→ **Work to complete**
Collect the lines of the entries where "counts" shows up.

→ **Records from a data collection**
────

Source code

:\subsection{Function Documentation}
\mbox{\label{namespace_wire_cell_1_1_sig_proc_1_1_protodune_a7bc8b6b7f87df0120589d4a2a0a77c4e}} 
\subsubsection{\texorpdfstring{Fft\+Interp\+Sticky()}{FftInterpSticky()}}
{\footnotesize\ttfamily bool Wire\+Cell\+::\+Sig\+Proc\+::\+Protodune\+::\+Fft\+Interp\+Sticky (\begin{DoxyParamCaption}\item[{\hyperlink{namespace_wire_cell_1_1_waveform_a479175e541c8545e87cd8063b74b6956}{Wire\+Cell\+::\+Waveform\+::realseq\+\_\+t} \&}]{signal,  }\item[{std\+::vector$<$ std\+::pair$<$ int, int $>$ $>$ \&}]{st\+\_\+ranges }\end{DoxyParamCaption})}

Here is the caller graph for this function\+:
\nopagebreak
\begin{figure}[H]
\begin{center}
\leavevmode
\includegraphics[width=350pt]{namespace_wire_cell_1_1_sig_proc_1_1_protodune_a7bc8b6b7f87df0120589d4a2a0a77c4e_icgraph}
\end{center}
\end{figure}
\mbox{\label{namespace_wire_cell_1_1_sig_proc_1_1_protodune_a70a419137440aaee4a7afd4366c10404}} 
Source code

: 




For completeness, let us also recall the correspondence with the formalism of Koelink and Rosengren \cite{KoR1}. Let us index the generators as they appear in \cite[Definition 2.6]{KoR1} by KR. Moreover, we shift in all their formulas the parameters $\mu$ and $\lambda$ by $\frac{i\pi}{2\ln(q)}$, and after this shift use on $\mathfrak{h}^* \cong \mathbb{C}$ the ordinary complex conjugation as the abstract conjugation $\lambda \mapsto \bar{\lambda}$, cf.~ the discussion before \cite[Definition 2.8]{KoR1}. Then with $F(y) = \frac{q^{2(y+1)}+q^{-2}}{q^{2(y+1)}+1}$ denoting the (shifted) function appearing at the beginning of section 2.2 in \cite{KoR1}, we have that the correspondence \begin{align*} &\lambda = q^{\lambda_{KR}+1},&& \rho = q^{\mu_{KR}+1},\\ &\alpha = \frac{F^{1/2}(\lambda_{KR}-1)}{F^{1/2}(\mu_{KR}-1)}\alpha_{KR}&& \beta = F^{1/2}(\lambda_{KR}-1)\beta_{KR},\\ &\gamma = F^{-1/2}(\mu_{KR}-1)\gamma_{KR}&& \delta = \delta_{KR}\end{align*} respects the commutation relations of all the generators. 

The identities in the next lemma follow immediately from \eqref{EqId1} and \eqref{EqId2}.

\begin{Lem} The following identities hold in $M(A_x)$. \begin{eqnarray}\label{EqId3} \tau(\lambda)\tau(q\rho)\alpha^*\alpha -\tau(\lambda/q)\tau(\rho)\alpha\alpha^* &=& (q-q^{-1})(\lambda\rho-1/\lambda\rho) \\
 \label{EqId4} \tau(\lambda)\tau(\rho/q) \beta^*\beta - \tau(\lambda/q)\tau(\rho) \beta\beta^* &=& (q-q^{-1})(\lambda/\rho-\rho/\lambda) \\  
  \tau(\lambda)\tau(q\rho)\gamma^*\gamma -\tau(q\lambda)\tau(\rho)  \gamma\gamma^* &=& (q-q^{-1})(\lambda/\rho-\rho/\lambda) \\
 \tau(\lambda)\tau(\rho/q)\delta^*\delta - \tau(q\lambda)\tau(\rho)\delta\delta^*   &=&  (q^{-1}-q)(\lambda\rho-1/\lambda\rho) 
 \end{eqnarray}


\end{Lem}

────

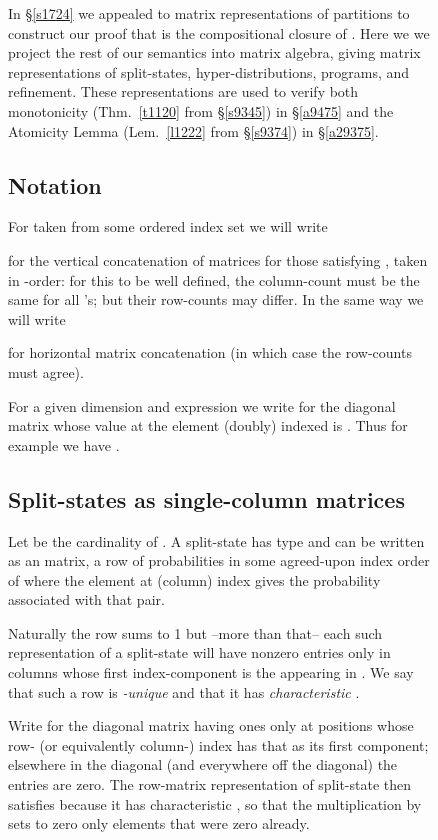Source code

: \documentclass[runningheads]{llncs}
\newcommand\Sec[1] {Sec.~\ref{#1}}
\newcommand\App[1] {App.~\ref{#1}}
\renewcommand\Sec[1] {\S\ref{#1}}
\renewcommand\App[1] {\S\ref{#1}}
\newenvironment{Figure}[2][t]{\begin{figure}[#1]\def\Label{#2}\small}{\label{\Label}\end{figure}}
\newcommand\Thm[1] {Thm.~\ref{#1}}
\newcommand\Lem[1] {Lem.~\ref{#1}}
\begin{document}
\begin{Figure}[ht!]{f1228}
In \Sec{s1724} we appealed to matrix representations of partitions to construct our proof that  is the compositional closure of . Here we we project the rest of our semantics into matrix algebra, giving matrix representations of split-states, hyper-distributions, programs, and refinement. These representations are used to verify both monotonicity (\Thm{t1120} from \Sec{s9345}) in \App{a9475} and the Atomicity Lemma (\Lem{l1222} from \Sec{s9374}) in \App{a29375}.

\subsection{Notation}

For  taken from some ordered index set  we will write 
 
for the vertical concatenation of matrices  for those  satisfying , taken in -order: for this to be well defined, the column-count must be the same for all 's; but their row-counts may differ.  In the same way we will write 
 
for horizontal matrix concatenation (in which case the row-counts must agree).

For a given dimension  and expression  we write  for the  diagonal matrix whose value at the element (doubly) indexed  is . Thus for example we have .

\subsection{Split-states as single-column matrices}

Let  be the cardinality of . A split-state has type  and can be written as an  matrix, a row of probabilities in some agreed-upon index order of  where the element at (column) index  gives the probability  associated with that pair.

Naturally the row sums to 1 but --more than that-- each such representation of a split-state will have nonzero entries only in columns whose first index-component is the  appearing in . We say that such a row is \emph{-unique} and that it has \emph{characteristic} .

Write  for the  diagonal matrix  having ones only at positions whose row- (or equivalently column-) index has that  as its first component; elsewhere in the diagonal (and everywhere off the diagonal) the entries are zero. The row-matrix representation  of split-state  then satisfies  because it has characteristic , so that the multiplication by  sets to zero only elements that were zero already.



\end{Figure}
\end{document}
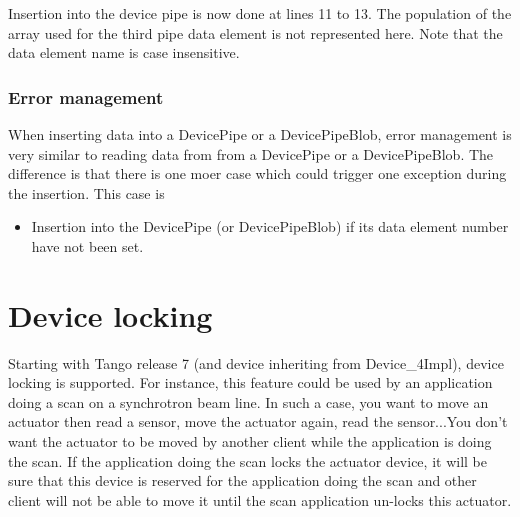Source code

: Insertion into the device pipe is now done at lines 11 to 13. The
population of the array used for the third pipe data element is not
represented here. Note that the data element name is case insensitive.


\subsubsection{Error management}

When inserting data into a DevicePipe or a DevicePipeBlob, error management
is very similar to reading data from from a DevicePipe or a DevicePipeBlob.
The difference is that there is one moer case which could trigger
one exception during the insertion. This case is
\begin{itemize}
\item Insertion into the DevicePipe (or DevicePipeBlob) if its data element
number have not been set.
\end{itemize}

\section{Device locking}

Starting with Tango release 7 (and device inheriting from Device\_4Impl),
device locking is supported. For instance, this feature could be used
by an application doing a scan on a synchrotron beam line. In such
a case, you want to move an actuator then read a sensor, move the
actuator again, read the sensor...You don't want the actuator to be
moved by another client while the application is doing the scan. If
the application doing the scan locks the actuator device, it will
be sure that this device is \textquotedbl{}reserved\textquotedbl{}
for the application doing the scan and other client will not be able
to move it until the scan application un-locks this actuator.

────

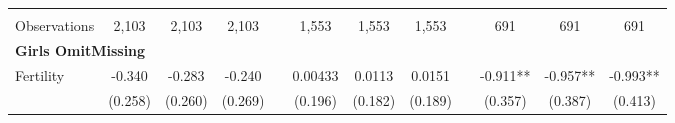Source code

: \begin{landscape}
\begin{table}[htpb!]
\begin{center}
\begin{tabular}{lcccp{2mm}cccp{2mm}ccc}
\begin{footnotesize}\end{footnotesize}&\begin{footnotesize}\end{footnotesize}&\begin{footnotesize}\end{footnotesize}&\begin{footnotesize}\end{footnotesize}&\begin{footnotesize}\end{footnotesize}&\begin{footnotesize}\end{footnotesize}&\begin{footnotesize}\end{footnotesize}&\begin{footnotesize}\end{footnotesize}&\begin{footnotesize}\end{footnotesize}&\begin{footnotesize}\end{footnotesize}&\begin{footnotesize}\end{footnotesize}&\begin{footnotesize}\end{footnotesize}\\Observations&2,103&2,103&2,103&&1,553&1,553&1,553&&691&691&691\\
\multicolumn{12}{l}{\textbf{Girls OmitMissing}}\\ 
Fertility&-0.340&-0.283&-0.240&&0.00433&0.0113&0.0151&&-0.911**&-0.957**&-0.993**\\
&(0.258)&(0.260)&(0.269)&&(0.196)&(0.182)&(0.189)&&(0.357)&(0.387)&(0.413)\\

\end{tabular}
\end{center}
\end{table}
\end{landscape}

────

→ **Solution to this task**
for the vertical concatenation of matrices  for those  satisfying , taken in -order: for this to be well defined, the column-count must be the same for all 's; but their row-counts may differ.  In the same way we will write 
for horizontal matrix concatenation (in which case the row-counts must agree).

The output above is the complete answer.